Start Date (YYYY-MM-DD)
The fixed starting date boundary for the date_range filter.
End Date (YYYY-MM-DD)
The fixed ending date boundary for the date_range filter.
Relative Type
Defines the context for the relative_range filter, such as last_n, next_n, current period, or until_now.
Relative Value (N)
The numerical value N used when defining last_n or next_n relative ranges.
Relative Unit
The unit of time corresponding to the Relative Value (e.g., days, weeks, months, years).
Date Part Type
The specific component of the date to extract for the date_part filter (e.g., year, month, day_of_week).
Date Part Values
A list of numerical values (as strings) that the extracted Date Part must match.
Output Format
Specifies the desired format for the resulting dataset: pandas DataFrame, polars DataFrame, or arrow Table.
Verbose
If enabled, detailed logs about the filtering process, query construction, and conversion steps will be displayed.
import logging
import duckdb
import pandas as pd
import polars as pl
import pyarrow as pa
import re
from datetime import datetime, date
from coded_flows.types import Union, List, DataFrame, ArrowTable, Str, Int, Bool

logging.basicConfig(level=logging.INFO)
logger = logging.getLogger(__name__)


def _coalesce(*values):
    return next((v for v in values if v is not None), None)

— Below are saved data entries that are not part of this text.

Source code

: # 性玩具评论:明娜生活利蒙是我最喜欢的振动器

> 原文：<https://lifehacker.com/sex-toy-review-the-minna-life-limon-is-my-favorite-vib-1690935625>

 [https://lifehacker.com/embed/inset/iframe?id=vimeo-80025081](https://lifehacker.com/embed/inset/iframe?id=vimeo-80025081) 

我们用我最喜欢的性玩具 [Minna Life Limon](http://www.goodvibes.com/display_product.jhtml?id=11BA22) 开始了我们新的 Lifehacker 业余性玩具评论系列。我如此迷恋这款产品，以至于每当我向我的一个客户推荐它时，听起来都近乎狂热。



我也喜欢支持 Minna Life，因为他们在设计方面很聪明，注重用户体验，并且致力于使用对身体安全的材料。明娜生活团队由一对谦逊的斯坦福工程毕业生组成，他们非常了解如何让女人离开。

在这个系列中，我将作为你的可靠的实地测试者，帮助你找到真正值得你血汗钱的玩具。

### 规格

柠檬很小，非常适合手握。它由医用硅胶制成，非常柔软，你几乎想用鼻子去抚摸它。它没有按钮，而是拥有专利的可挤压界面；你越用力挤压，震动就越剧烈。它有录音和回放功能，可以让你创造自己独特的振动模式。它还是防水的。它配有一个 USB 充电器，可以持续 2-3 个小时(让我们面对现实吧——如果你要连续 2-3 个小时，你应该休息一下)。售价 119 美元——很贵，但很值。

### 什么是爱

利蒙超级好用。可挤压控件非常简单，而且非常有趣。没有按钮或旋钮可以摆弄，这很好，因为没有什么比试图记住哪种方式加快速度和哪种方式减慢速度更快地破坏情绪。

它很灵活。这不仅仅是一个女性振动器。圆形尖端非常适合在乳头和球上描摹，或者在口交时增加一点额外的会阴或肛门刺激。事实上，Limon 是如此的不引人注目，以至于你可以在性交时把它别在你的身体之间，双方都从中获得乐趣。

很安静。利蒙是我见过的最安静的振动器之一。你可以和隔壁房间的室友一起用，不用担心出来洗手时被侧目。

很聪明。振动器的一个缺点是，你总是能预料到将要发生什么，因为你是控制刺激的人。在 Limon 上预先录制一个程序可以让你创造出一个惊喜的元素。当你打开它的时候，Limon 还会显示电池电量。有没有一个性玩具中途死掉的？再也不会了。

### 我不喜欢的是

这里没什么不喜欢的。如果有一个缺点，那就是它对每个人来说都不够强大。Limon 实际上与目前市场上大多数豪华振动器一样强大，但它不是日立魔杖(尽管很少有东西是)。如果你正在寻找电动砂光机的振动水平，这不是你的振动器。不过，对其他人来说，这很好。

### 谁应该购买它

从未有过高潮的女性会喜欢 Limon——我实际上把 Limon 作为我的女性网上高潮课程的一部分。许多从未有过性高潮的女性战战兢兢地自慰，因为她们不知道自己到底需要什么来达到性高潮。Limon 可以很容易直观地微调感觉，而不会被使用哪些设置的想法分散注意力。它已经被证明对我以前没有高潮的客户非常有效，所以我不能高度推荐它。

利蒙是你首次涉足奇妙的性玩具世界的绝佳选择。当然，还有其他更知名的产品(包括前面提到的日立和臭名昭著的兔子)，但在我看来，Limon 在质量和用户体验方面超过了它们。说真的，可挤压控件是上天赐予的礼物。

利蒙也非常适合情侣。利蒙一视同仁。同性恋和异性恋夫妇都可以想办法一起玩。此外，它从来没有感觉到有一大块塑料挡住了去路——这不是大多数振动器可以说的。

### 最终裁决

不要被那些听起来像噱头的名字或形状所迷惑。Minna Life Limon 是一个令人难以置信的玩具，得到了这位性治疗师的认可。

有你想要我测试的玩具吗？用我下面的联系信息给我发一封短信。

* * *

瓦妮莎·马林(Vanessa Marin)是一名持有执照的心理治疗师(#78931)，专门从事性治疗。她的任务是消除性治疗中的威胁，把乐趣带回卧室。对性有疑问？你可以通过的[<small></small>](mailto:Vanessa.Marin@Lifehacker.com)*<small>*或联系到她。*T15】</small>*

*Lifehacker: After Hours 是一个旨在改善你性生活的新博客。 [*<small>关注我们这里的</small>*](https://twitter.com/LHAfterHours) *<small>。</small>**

def _sanitize_identifier(identifier):
    """
    Sanitize SQL identifier by escaping special characters.
    """
    return identifier.replace('"', '""')


def _build_date_range_condition(column_expr, start_date, end_date):
    """Build SQL condition for fixed date range filter."""
    conditions = []
    date_expr = f"TRY_CAST({column_expr} AS DATE)"
    conditions.append(f"{date_expr} IS NOT NULL")
    if start_date:
        conditions.append(f"{date_expr} >= DATE '{start_date}'")
    if end_date:
        conditions.append(f"{date_expr} <= DATE '{end_date}'")
    return f"({' AND '.join(conditions)})"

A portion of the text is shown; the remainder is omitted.